# [EXERCISE OBJECTIVE]
The answer must consist of every line below that contains the word "build".

# [DATA SHOWN]
--*--

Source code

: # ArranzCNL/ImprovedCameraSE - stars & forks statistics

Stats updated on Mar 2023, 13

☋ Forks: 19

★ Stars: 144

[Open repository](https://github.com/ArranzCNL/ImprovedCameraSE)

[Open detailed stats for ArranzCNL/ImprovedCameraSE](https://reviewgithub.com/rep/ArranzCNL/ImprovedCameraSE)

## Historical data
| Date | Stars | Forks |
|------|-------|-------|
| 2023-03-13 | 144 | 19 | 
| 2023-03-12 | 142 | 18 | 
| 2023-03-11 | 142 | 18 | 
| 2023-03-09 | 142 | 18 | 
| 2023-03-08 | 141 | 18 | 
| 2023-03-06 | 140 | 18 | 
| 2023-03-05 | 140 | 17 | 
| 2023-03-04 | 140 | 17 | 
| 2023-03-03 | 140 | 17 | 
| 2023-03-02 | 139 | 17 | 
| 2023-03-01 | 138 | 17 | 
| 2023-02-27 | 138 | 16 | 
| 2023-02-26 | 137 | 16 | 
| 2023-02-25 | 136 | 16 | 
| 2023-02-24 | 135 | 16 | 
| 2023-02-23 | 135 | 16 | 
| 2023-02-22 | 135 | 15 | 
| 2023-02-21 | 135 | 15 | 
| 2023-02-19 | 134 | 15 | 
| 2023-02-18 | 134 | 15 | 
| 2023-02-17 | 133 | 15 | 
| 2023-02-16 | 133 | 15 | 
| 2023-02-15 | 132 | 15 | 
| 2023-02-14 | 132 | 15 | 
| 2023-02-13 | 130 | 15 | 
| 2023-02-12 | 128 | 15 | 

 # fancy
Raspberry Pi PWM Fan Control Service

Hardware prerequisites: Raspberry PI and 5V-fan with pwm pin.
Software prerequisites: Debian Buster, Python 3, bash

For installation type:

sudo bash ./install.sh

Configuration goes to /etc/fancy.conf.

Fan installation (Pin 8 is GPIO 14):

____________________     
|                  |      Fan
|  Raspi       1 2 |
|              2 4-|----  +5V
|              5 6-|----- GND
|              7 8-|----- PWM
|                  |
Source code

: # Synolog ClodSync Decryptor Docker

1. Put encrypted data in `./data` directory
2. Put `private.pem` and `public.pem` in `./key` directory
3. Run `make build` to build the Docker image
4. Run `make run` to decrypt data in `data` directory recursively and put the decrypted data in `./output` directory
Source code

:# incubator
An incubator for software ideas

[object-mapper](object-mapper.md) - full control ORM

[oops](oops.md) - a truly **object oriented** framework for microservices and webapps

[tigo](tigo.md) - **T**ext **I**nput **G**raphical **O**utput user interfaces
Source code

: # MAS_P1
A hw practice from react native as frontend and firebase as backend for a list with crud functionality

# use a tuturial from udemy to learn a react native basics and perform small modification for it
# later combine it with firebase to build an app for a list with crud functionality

--*--

# [EXPECTED ANSWER]
3. Run `make build` to build the Docker image
# later combine it with firebase to build an app for a list with crud functionality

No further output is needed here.